[Start of section]

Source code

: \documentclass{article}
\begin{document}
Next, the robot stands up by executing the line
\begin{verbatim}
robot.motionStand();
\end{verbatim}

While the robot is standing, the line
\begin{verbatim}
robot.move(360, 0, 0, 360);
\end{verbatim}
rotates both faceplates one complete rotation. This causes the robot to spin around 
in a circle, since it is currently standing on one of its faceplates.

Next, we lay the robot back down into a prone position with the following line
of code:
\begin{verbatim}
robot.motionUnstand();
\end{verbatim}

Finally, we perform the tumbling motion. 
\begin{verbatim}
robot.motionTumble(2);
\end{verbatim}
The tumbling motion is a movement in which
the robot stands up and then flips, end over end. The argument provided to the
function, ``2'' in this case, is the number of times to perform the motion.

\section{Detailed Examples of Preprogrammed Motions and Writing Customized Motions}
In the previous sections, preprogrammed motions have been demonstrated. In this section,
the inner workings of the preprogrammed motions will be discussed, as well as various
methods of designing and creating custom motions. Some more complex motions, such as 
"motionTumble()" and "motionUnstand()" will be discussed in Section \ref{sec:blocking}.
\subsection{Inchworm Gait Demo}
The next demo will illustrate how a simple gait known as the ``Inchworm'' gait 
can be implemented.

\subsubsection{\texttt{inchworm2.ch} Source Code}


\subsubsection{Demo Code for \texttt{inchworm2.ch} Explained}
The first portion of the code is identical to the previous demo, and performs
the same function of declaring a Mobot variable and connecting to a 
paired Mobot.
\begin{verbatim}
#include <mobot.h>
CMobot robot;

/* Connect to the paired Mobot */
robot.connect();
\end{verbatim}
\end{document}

[End of section]

# [Exercise aim]
Word for word, set down the lines from the beginning of the records through the line that holds "the inner workings". Leave out the rest.

# [Result for this task]
Source code

: \documentclass{article}
\begin{document}
Next, the robot stands up by executing the line
\begin{verbatim}
robot.motionStand();
\end{verbatim}

While the robot is standing, the line
\begin{verbatim}
robot.move(360, 0, 0, 360);
\end{verbatim}
rotates both faceplates one complete rotation. This causes the robot to spin around 
in a circle, since it is currently standing on one of its faceplates.

Next, we lay the robot back down into a prone position with the following line
of code:
\begin{verbatim}
robot.motionUnstand();
\end{verbatim}

Finally, we perform the tumbling motion. 
\begin{verbatim}
robot.motionTumble(2);
\end{verbatim}
The tumbling motion is a movement in which
the robot stands up and then flips, end over end. The argument provided to the
function, ``2'' in this case, is the number of times to perform the motion.

\section{Detailed Examples of Preprogrammed Motions and Writing Customized Motions}
In the previous sections, preprogrammed motions have been demonstrated. In this section,
the inner workings of the preprogrammed motions will be discussed, as well as various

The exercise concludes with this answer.